Self-Acceptance: The Gift Most Neglect Themselves


My job involves a great deal of personal interactions. Whether it’s by phone, meeting, or email, you can bet that I’m talking to someone. And that’s just my everyday reality. I also have to deal with interacting with others on a larger scale, such as leading professional development seminars, teaching staff training classes, or speaking at a business conference. I’m confident that for every person out there, there’s a meaningful role within the workforce they’re destined to occupy. To me, it’s not a romantic idea; it’s simply a fact. But, sadly, a vast majority of those tens of thousands of people I speak to are crippled by the same negative mindset that’s keeping them from achieving their full career potentials.


Let’s face it – we’re a bit behind in our beliefs. We were taught to believe that a college degree would bring us instant success, that our relatives know best when it comes to our next career steps, and that if you work hard at your current company, you’ll be safe from cutbacks. Our parents and our parents’ parents have perpetuated these beliefs – beliefs that, in one form or another, were once true. Traits that made us stand out and challenged those precious traditions were suffocated by our desperate desire to fit in and to please mom and dad. But what most people don’t realize is that the most innovative leaders in business crave those differences.

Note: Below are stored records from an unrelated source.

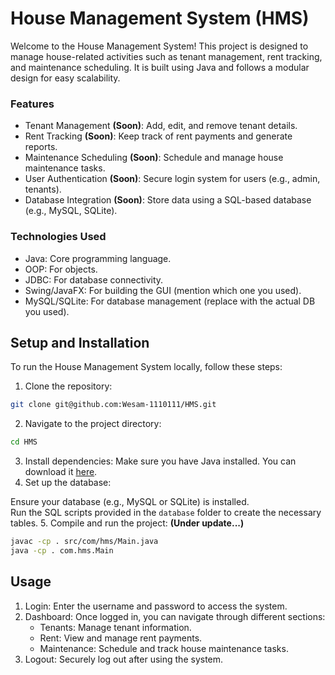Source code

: # House Management System (HMS)

Welcome to the House Management System! This project is designed to manage house-related activities such as tenant management, rent tracking, and maintenance scheduling. It is built using Java and follows a modular design for easy scalability.

### Features
- Tenant Management **(Soon)**: Add, edit, and remove tenant details.
- Rent Tracking **(Soon)**: Keep track of rent payments and generate reports.
- Maintenance Scheduling **(Soon)**: Schedule and manage house maintenance tasks.
- User Authentication **(Soon)**: Secure login system for users (e.g., admin, tenants).
- Database Integration **(Soon)**: Store data using a SQL-based database (e.g., MySQL, SQLite).

### Technologies Used
- Java: Core programming language.
- OOP: For objects.
- JDBC: For database connectivity.
- Swing/JavaFX: For building the GUI (mention which one you used).
- MySQL/SQLite: For database management (replace with the actual DB you used).

## Setup and Installation
To run the House Management System locally, follow these steps:

1. Clone the repository:
```bash
git clone git@github.com:Wesam-1110111/HMS.git
```
2. Navigate to the project directory:
```bash
cd HMS
```
3. Install dependencies: Make sure you have Java installed. You can download it [here](https://www.oracle.com/java/technologies/javase-jdk11-downloads.html).
4. Set up the database:

Ensure your database (e.g., MySQL or SQLite) is installed.  
Run the SQL scripts provided in the ``database`` folder to create the necessary tables.
5. Compile and run the project: **(Under update...)**

```bash
javac -cp . src/com/hms/Main.java
java -cp . com.hms.Main
```
## Usage
1. Login: Enter the username and password to access the system.
2. Dashboard: Once logged in, you can navigate through different sections:
   - Tenants: Manage tenant information.
   - Rent: View and manage rent payments.
   - Maintenance: Schedule and track house maintenance tasks.
3. Logout: Securely log out after using the system.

And after spending 22 years learning, we’re left with a whole lot of baggage. “Why aren’t I more popular? Why aren’t I athletic? Why can’t I see eye to eye with my parents?” It’s the same high school bull@#$% that sets the foundation for how we view ourselves in the work world. Suddenly, those insecurities translate into “What if I don’t have the skills to do the job? What if I fail?” This poisonous line of thinking gets in the way of securing major opportunities and growing our skillsets. But hey, at least we can recite Homer’s The Odyssey and point out some arbitrary themes in Shakespeare’s plays. At the very least, it could help score some points on Jeopardy.


In all seriousness, I urge you to recognize your accomplishments and potential, and ultimately learn to truly value yourself. After all, ‘tis the season to give thanks, yourself included. In order to build a sustainable, fulfilling career, you must change your thoughts, which will in turn change your actions and, consequently, your outcomes.




It’s not too good to be true. Too many people believe that there’s no good-paying job that corresponds to what they love to do. If you’re a great talker and love dealing with people, guess what? There are jobs for you. Are you a puzzle maniac, a video game fanatic, or a Photoshop master? You guessed it – there are plenty of jobs that require those exact skills. In fact, job creation is at an all-time high, but most people have no idea what’s out there. Take a break from Facebook to do some research. Once you find some viable options, set small, manageable goals and celebrate every tiny win.


Be your own best advocate. I’ve said it before, but it’s worth repeating. Negative self-talk will get you nowhere. Stop looking to outside forces to solve your career problems. Take matters into your own hands, seek out guidance from qualified professionals, and map out a career plan you can commit to.


Admit to your mistakes and shortcomings. We all have them so why be afraid to own who you are – the good, the bad, and the ugly. The good news is, you CAN teach an old dog new tricks. Being mindful of qualities or inefficacies that are holding you hack is the first step towards self-acceptance. Plus, employers respect and appreciate candidates who are forthcoming about areas they fall short in.


Remember that you ARE worthy and only you can give yourself the gift of self-acceptance. I know it’s corny, but I couldn’t care less because it’s the absolute truth.